Starring Jim Caviezel. Rated PG.
Vince Lombardi was, evidently, completely full of shit. Get past the bone-cracking, cartilage-crunching, glorious gridiron violence and there’s a surprising lesson to be learned from When the Game Stands Tall.
In what will shock armchair quarterbacks from New England to Los Angeles, winning isn’t, as Lombardi famously argued, the only thing.
At the core of this often overwrought and clunky but not-without-its-moments football biopic is the message that sports isn’t about the results on the scoreboard.
As high-school coach Bob Ladouceur (Jim Caviezel) tells his impressionable young charges, football is about learning values and codes of conduct so that “When you take your place out in the world or in our community you can be depended on.”
At the centre of the film is Ladouceur, a vaguely sullen man who’s not great at being a dad or a husband, but who knows how to run a locker room. Forget being the Bad News Bears of high-school pigskin, the De La Salle Spartans start the film riding an astonishing 151-game winning streak. Things quickly shift to a season where everything goes horribly wrong, which is to say that, to the undying horror of its strangely obsessive fans, the team loses two games. In a row!
The first half of When the Game Stands Tall drags, marred by the spotty acting of a young cast, and by overly melodramatic subplots revolving around the team’s players.
It doesn’t help that Ladouceur isn’t terribly likable; Caviezel plays the head Spartan as uninterested in everything but the game, which admittedly may be the whole point. What saves the second half of When the Game Stands Tall, and ultimately the film, is the on-field game sequences.

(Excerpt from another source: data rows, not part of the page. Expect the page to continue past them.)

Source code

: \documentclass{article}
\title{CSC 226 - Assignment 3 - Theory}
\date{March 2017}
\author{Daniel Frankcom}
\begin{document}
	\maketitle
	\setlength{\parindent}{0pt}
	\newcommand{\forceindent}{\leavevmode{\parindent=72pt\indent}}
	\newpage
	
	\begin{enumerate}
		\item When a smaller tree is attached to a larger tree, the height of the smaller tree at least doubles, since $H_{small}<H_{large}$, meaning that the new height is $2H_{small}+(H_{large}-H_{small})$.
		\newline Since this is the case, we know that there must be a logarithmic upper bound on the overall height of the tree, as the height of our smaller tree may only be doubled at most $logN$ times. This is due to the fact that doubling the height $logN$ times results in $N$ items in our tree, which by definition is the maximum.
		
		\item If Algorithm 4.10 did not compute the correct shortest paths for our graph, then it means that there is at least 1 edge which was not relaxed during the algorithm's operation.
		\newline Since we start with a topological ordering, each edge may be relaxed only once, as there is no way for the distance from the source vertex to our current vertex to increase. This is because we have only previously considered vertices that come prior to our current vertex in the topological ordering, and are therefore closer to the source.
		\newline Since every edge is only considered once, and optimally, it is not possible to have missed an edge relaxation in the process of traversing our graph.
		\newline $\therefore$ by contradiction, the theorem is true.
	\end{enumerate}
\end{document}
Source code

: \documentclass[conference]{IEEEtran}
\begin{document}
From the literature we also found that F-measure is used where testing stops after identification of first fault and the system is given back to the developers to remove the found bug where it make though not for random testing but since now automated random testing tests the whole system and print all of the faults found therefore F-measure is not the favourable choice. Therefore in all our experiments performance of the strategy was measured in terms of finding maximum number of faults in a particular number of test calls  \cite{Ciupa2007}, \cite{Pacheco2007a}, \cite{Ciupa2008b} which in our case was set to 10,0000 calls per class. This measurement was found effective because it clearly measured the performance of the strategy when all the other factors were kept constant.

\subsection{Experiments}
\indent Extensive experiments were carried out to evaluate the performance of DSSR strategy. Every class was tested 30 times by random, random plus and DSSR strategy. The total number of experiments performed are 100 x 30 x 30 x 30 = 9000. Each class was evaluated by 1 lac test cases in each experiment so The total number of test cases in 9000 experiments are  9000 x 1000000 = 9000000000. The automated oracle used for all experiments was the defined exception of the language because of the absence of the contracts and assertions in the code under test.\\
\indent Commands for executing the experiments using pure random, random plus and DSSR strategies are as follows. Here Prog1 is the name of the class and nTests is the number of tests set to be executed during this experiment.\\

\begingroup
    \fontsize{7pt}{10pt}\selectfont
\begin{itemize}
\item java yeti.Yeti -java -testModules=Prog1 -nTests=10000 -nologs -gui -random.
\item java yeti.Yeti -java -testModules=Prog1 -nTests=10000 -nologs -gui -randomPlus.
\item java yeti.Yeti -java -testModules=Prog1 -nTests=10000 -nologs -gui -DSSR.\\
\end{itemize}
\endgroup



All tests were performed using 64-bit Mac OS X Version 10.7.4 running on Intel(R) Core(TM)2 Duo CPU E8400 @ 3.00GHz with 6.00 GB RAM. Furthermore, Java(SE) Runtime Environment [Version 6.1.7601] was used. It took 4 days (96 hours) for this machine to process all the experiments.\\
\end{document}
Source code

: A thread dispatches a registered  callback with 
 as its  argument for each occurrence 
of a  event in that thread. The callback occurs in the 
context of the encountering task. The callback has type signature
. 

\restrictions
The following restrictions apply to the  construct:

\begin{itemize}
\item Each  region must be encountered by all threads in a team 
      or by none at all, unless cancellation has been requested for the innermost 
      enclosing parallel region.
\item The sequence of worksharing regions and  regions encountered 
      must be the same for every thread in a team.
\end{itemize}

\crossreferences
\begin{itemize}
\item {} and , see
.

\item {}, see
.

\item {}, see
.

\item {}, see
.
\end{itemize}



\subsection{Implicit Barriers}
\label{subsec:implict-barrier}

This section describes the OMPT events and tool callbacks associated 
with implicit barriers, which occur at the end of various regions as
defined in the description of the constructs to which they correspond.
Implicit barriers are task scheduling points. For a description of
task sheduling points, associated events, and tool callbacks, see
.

Director Thomas Carter takes a boy’s game—the kids are in high school, after all—and turns it into NFL–calibre trench warfare. Bodies collide in concussion-causing ballets of violence, to the point where an early game comes off like a protracted championship grudge match.
Lombardi might not totally approve of When the Game Stands Tall’s winning-really-isn’t-the-only-thing message, but he’d approve of the results.